| DATA SUPPLIED |

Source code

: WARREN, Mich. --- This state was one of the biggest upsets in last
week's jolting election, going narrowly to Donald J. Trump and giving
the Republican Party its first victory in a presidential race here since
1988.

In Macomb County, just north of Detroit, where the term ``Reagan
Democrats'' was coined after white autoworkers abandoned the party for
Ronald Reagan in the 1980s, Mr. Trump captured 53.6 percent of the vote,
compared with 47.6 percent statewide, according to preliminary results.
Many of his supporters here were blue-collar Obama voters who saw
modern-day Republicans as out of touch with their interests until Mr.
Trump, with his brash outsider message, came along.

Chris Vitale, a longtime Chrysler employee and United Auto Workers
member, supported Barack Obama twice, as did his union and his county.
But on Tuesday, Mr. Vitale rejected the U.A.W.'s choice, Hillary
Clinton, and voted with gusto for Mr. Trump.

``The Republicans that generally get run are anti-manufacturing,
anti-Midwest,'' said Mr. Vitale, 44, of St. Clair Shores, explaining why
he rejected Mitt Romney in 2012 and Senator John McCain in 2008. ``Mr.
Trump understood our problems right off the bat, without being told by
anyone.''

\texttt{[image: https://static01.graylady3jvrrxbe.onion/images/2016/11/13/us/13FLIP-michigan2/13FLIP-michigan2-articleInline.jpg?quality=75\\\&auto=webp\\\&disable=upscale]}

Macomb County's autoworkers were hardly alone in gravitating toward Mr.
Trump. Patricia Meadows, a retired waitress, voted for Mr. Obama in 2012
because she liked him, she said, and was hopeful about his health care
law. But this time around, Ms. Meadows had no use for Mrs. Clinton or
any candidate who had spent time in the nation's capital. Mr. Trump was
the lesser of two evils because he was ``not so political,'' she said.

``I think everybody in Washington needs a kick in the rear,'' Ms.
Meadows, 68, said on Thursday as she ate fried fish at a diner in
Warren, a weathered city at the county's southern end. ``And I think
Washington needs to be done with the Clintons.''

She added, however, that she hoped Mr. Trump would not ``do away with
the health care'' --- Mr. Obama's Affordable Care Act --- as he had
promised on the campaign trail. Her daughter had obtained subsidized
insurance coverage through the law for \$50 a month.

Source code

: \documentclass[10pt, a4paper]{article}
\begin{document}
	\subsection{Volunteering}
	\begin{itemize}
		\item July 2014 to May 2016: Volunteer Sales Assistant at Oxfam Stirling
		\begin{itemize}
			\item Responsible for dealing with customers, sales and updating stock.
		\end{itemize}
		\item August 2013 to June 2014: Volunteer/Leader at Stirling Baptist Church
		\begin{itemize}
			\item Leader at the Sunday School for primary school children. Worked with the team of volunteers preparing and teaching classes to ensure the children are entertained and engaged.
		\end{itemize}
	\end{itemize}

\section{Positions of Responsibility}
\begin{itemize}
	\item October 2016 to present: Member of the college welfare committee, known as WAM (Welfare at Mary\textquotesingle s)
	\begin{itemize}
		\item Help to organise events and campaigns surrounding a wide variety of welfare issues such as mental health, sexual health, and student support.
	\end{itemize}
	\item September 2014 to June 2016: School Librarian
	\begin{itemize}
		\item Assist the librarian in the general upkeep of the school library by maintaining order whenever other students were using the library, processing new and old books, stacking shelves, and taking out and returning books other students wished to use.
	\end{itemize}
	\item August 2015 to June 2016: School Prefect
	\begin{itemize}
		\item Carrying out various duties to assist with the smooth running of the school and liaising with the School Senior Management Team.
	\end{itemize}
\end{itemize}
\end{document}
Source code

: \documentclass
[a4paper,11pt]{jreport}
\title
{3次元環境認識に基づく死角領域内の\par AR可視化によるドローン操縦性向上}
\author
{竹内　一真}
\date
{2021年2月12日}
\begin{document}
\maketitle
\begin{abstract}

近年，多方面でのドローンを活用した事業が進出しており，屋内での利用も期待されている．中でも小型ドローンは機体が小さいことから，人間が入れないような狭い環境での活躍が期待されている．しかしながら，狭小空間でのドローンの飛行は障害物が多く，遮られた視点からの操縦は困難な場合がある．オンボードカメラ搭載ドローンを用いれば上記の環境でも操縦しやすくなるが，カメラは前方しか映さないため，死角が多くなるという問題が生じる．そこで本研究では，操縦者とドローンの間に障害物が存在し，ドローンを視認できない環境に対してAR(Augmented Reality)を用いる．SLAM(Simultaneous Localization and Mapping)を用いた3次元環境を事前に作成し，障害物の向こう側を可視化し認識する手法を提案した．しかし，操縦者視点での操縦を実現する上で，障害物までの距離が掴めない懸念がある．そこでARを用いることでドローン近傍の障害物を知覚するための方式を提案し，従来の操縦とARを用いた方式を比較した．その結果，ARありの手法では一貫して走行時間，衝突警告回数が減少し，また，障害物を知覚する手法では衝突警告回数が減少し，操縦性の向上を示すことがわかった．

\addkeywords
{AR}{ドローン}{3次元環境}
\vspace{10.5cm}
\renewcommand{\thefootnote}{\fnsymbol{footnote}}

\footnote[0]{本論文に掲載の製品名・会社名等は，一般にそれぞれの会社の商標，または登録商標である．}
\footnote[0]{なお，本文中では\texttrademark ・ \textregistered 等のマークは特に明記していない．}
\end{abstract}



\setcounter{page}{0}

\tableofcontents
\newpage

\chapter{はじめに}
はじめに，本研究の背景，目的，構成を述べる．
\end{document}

| PROBLEM TO WORK ON |
Extract the listing in its entirety and repeat it exactly.

| REPLY TO THE TASK |
Source code

: WARREN, Mich. --- This state was one of the biggest upsets in last
week's jolting election, going narrowly to Donald J. Trump and giving
the Republican Party its first victory in a presidential race here since
1988.

In Macomb County, just north of Detroit, where the term ``Reagan
Democrats'' was coined after white autoworkers abandoned the party for
Ronald Reagan in the 1980s, Mr. Trump captured 53.6 percent of the vote,
compared with 47.6 percent statewide, according to preliminary results.
Many of his supporters here were blue-collar Obama voters who saw
modern-day Republicans as out of touch with their interests until Mr.
Trump, with his brash outsider message, came along.

Chris Vitale, a longtime Chrysler employee and United Auto Workers
member, supported Barack Obama twice, as did his union and his county.
But on Tuesday, Mr. Vitale rejected the U.A.W.'s choice, Hillary
Clinton, and voted with gusto for Mr. Trump.

``The Republicans that generally get run are anti-manufacturing,
anti-Midwest,'' said Mr. Vitale, 44, of St. Clair Shores, explaining why
he rejected Mitt Romney in 2012 and Senator John McCain in 2008. ``Mr.
Trump understood our problems right off the bat, without being told by
anyone.''

\texttt{[image: https://static01.graylady3jvrrxbe.onion/images/2016/11/13/us/13FLIP-michigan2/13FLIP-michigan2-articleInline.jpg?quality=75\\\&auto=webp\\\&disable=upscale]}

Macomb County's autoworkers were hardly alone in gravitating toward Mr.
Trump. Patricia Meadows, a retired waitress, voted for Mr. Obama in 2012
because she liked him, she said, and was hopeful about his health care
law. But this time around, Ms. Meadows had no use for Mrs. Clinton or
any candidate who had spent time in the nation's capital. Mr. Trump was
the lesser of two evils because he was ``not so political,'' she said.

``I think everybody in Washington needs a kick in the rear,'' Ms.
Meadows, 68, said on Thursday as she ate fried fish at a diner in
Warren, a weathered city at the county's southern end. ``And I think
Washington needs to be done with the Clintons.''

She added, however, that she hoped Mr. Trump would not ``do away with
the health care'' --- Mr. Obama's Affordable Care Act --- as he had
promised on the campaign trail. Her daughter had obtained subsidized
insurance coverage through the law for \$50 a month.

Source code

: \documentclass[10pt, a4paper]{article}
\begin{document}
	\subsection{Volunteering}
	\begin{itemize}
		\item July 2014 to May 2016: Volunteer Sales Assistant at Oxfam Stirling
		\begin{itemize}
			\item Responsible for dealing with customers, sales and updating stock.
		\end{itemize}
		\item August 2013 to June 2014: Volunteer/Leader at Stirling Baptist Church
		\begin{itemize}
			\item Leader at the Sunday School for primary school children. Worked with the team of volunteers preparing and teaching classes to ensure the children are entertained and engaged.
		\end{itemize}
	\end{itemize}

\section{Positions of Responsibility}
\begin{itemize}
	\item October 2016 to present: Member of the college welfare committee, known as WAM (Welfare at Mary\textquotesingle s)
	\begin{itemize}
		\item Help to organise events and campaigns surrounding a wide variety of welfare issues such as mental health, sexual health, and student support.
	\end{itemize}
	\item September 2014 to June 2016: School Librarian
	\begin{itemize}
		\item Assist the librarian in the general upkeep of the school library by maintaining order whenever other students were using the library, processing new and old books, stacking shelves, and taking out and returning books other students wished to use.
	\end{itemize}
	\item August 2015 to June 2016: School Prefect
	\begin{itemize}
		\item Carrying out various duties to assist with the smooth running of the school and liaising with the School Senior Management Team.
	\end{itemize}
\end{itemize}
\end{document}
Source code

: \documentclass
[a4paper,11pt]{jreport}
\title
{3次元環境認識に基づく死角領域内の\par AR可視化によるドローン操縦性向上}
\author
{竹内　一真}
\date
{2021年2月12日}
\begin{document}
\maketitle
\begin{abstract}

近年，多方面でのドローンを活用した事業が進出しており，屋内での利用も期待されている．中でも小型ドローンは機体が小さいことから，人間が入れないような狭い環境での活躍が期待されている．しかしながら，狭小空間でのドローンの飛行は障害物が多く，遮られた視点からの操縦は困難な場合がある．オンボードカメラ搭載ドローンを用いれば上記の環境でも操縦しやすくなるが，カメラは前方しか映さないため，死角が多くなるという問題が生じる．そこで本研究では，操縦者とドローンの間に障害物が存在し，ドローンを視認できない環境に対してAR(Augmented Reality)を用いる．SLAM(Simultaneous Localization and Mapping)を用いた3次元環境を事前に作成し，障害物の向こう側を可視化し認識する手法を提案した．しかし，操縦者視点での操縦を実現する上で，障害物までの距離が掴めない懸念がある．そこでARを用いることでドローン近傍の障害物を知覚するための方式を提案し，従来の操縦とARを用いた方式を比較した．その結果，ARありの手法では一貫して走行時間，衝突警告回数が減少し，また，障害物を知覚する手法では衝突警告回数が減少し，操縦性の向上を示すことがわかった．

\addkeywords
{AR}{ドローン}{3次元環境}
\vspace{10.5cm}
\renewcommand{\thefootnote}{\fnsymbol{footnote}}

\footnote[0]{本論文に掲載の製品名・会社名等は，一般にそれぞれの会社の商標，または登録商標である．}
\footnote[0]{なお，本文中では\texttrademark ・ \textregistered 等のマークは特に明記していない．}
\end{abstract}



\setcounter{page}{0}

\tableofcontents
\newpage

\chapter{はじめに}
はじめに，本研究の背景，目的，構成を述べる．
\end{document}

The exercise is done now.